Washington’s North Cascades National Park

The Diablo Lake Overlook features stunning views of North Cascades National Park.

The Diablo Lake Overlook features stunning views of North Cascades National Park.

Story and photos by Joe Rogers

Joe is a freelance travel writer and photographer based in Denver, Colorado. See more of his work at The Travelin' Joe or on Instagram.

Outdoor enthusiasts revel in this remote park’s opportunities for adventure.

Rugged and remote, beautiful and wild, North Cascades National Park is the epitome of natural grandeur. Northwest Indigenous peoples first ventured into this land of soaring peaks, gushing waterfalls, forested valleys and ancient glaciers at least 10,000 years ago. Today, the 684,000-acre park offers arguably the best outdoor recreation in Washington.

Less than three hours from Seattle, North Cascades is divided into three units: Lake Chelan National Recreation Area in the south, Ross Lake National Recreational Area in the north and the North Cascades National Park unit, which encompasses the North Cascades Range.

North Cascades is one of our country’s least-visited national parks, making it an ideal escape for day-trippers, weekend outings or longer adventures. Visitors spend most of their time in the Ross Lake area because of quick access via State Route 20, a twisting, 30- mile-long mountainous route through the park.

After my recent visit, I highly recommend a picnic at Diablo Lake Overlook, which provides a stunning bird’s-eye view of the lake. But plenty of other wonderful adventures await. Here are my additional tips on what to see and do on your road trip to “the American Alps.”


Unlike other national parks, North Cascades does not offer much infrastructure, so bring whatever you may need.

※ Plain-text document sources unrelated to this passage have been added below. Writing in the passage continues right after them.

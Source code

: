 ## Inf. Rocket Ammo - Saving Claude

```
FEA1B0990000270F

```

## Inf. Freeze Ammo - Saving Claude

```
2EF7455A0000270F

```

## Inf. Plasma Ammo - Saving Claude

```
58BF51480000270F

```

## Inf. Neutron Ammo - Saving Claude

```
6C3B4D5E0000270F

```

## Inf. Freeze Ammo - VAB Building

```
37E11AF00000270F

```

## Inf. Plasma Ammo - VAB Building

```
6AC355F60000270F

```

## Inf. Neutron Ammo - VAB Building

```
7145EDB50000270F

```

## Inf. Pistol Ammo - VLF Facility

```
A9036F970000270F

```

Camping options (many first come, first served) include Goodell Creek Campground, the larger Newhalem Campground and the scenic Colonial Creek Campground. Ross Lake Resort, accessed via ferry or by hiking in, has wonderful floating cabins. North Cascades Environmental Learning Center on Diablo Lake offers guest rooms, organic meals and outdoor classes about lichens, songbirds and the local ecology.

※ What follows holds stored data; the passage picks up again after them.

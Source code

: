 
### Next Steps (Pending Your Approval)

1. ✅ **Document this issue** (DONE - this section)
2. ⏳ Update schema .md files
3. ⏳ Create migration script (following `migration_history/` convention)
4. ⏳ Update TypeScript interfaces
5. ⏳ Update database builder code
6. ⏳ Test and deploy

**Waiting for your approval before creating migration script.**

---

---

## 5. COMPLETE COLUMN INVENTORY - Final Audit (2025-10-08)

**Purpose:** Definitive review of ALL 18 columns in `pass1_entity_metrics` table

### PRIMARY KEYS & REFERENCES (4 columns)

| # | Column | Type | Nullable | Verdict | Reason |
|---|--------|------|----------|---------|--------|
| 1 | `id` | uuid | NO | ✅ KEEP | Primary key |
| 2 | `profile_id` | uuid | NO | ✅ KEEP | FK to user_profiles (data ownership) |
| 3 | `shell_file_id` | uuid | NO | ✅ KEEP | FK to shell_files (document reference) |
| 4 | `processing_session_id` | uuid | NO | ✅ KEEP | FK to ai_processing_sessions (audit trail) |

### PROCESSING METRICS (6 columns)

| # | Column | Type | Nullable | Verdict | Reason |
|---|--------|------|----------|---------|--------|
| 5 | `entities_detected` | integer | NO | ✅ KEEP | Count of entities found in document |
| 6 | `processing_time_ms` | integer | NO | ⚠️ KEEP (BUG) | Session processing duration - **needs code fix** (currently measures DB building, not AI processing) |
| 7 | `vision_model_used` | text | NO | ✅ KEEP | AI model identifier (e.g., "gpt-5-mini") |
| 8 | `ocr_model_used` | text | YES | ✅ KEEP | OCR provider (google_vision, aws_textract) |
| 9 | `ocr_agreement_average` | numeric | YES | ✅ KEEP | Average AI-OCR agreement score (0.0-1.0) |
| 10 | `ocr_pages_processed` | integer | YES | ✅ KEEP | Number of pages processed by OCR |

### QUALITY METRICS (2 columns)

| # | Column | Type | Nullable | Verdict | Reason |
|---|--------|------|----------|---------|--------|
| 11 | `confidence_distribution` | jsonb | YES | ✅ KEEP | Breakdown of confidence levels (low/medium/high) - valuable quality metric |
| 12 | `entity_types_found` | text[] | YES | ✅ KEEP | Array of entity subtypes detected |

Nearly 400 miles of backcountry trails crisscross this diverse landscape and give big-mile hikers a vantage point most visitors miss while providing day-trippers with a lot of options, too. Maple Pass Loop is a seven-and-a-half-mile ridgeline traverse among craggy peaks. Rainy Lake Trail is 2 miles roundtrip and leads to an amazing lakeside view. Gorge Creek Falls is just 3 miles from the North Cascades Visitor Center in Newhalem.

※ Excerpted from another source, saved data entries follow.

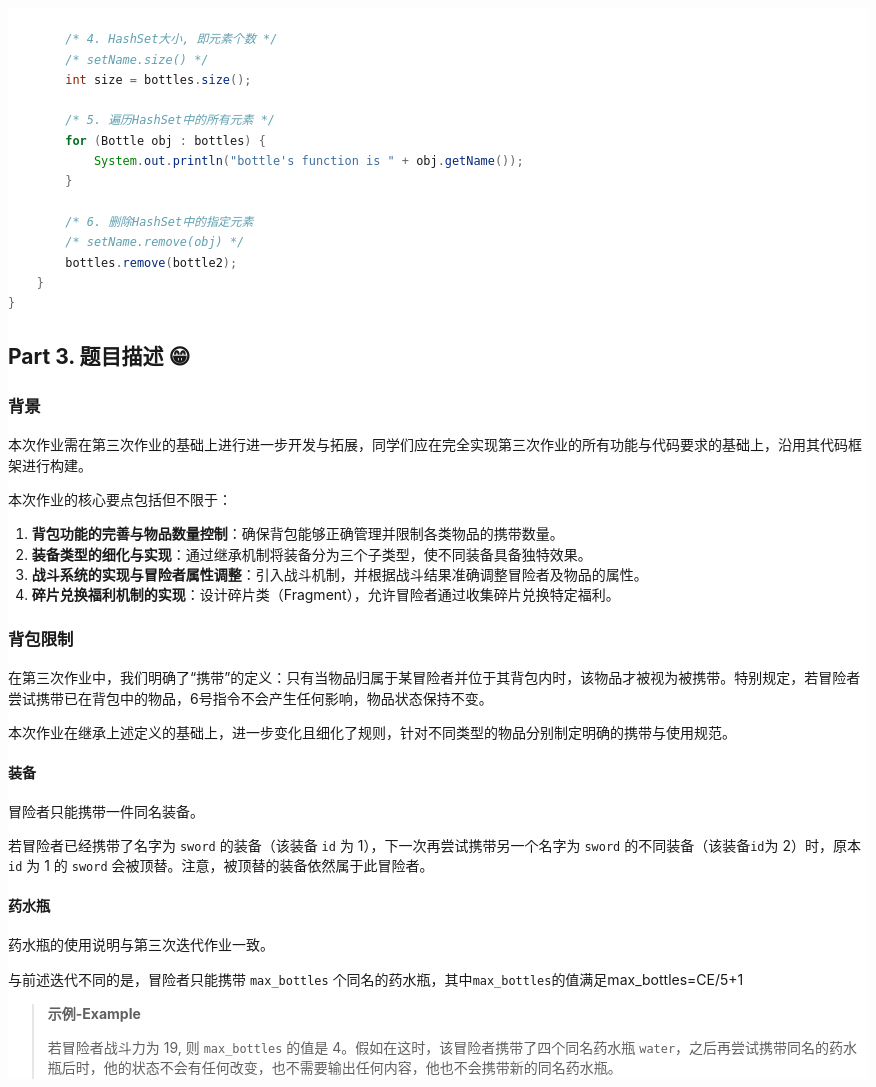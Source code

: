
 ```java

        /* 4. HashSet大小, 即元素个数 */
        /* setName.size() */
        int size = bottles.size();

        /* 5. 遍历HashSet中的所有元素 */
        for (Bottle obj : bottles) {
            System.out.println("bottle's function is " + obj.getName());
        }

        /* 6. 删除HashSet中的指定元素
        /* setName.remove(obj) */
        bottles.remove(bottle2);
    }
} 
```

## Part 3. 题目描述 😁

### 背景

本次作业需在第三次作业的基础上进行进一步开发与拓展，同学们应在完全实现第三次作业的所有功能与代码要求的基础上，沿用其代码框架进行构建。

本次作业的核心要点包括但不限于：

1. **背包功能的完善与物品数量控制**：确保背包能够正确管理并限制各类物品的携带数量。
2. **装备类型的细化与实现**：通过继承机制将装备分为三个子类型，使不同装备具备独特效果。
3. **战斗系统的实现与冒险者属性调整**：引入战斗机制，并根据战斗结果准确调整冒险者及物品的属性。
4. **碎片兑换福利机制的实现**：设计碎片类（Fragment），允许冒险者通过收集碎片兑换特定福利。

### 背包限制

在第三次作业中，我们明确了“携带”的定义：只有当物品归属于某冒险者并位于其背包内时，该物品才被视为被携带。特别规定，若冒险者尝试携带已在背包中的物品，6号指令不会产生任何影响，物品状态保持不变。

本次作业在继承上述定义的基础上，进一步变化且细化了规则，针对不同类型的物品分别制定明确的携带与使用规范。

#### 装备

冒险者只能携带一件同名装备。

若冒险者已经携带了名字为 `sword` 的装备（该装备 `id` 为 1），下一次再尝试携带另一个名字为 `sword` 的不同装备（该装备`id`为 2）时，原本 `id` 为 1 的 `sword` 会被顶替。注意，被顶替的装备依然属于此冒险者。

#### 药水瓶

药水瓶的使用说明与第三次迭代作业一致。

与前述迭代不同的是，冒险者只能携带 `max_bottles` 个同名的药水瓶，其中`max_bottles`的值满足max_bottles=CE/5+1

> **示例-Example**
>
> 若冒险者战斗力为 19, 则 `max_bottles` 的值是 4。假如在这时，该冒险者携带了四个同名药水瓶 `water`，之后再尝试携带同名的药水瓶后时，他的状态不会有任何改变，也不需要输出任何内容，他也不会携带新的同名药水瓶。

Diablo Dam near Milepost 127 offers the first glimpse of glacier-fed Diablo Lake, and on a day trip, you can hike Diablo Trail from here, or get back on Route 20 to walk the forested lakeshore 3 miles away. At Washington Pass Overlook, park and follow a short paved trail through subalpine forest that leads to a million-dollar view of Liberty Bell Mountain and Early Winters Spires.


Although bikes aren’t allowed on trails, cyclists on State Route 20 gamely confront big ascents and cope with weather conditions that can change quickly. Some even tackle the 57-mile ride from the town of Marblemount to Washington Pass, gaining 7,000 feet of elevation along the way, a journey that’s tough for even the fittest rider.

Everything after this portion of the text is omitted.